→ **YOUR ASSIGNMENT**
Which of the lines below holds the string "into"? Copy every line that does.

┌────────

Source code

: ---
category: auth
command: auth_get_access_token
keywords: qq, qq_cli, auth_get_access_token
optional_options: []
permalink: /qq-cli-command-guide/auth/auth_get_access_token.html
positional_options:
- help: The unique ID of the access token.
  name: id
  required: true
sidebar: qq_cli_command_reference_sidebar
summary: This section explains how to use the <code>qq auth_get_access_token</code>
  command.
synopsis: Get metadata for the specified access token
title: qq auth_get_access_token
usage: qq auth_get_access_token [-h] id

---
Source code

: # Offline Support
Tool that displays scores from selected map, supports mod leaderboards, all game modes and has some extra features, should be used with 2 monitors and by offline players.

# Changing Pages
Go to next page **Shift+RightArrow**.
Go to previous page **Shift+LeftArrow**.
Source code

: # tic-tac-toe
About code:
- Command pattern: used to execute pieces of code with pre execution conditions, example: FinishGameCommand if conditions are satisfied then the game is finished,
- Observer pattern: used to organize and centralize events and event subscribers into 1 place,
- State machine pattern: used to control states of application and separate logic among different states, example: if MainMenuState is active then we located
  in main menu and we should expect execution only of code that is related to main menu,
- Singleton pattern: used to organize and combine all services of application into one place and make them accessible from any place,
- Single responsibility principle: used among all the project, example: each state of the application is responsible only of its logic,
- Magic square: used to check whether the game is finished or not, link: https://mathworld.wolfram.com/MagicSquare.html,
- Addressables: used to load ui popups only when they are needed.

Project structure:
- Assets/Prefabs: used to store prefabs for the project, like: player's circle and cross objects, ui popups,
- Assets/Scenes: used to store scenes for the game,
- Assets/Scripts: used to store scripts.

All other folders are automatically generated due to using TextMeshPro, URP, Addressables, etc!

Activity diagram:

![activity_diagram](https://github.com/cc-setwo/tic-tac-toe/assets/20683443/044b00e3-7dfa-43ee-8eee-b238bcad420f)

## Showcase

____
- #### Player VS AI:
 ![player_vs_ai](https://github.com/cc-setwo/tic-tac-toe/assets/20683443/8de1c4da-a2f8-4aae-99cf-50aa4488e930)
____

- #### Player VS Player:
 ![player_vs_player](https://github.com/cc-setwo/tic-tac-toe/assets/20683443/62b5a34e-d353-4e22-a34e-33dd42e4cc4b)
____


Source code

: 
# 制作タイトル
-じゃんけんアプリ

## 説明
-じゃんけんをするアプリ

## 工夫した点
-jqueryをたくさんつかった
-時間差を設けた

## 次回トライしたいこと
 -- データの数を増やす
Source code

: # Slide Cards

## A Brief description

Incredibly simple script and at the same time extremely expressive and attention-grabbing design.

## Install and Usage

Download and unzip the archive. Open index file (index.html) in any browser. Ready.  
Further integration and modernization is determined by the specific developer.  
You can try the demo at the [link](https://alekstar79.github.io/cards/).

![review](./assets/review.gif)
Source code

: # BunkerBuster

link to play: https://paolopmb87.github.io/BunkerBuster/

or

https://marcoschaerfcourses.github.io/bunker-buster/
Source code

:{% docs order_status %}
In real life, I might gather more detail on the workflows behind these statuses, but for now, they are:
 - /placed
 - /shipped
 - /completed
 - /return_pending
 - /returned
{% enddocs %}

└────────

→ **OUTPUT FOR THIS TASK**
- Observer pattern: used to organize and centralize events and event subscribers into 1 place,
- Singleton pattern: used to organize and combine all services of application into one place and make them accessible from any place,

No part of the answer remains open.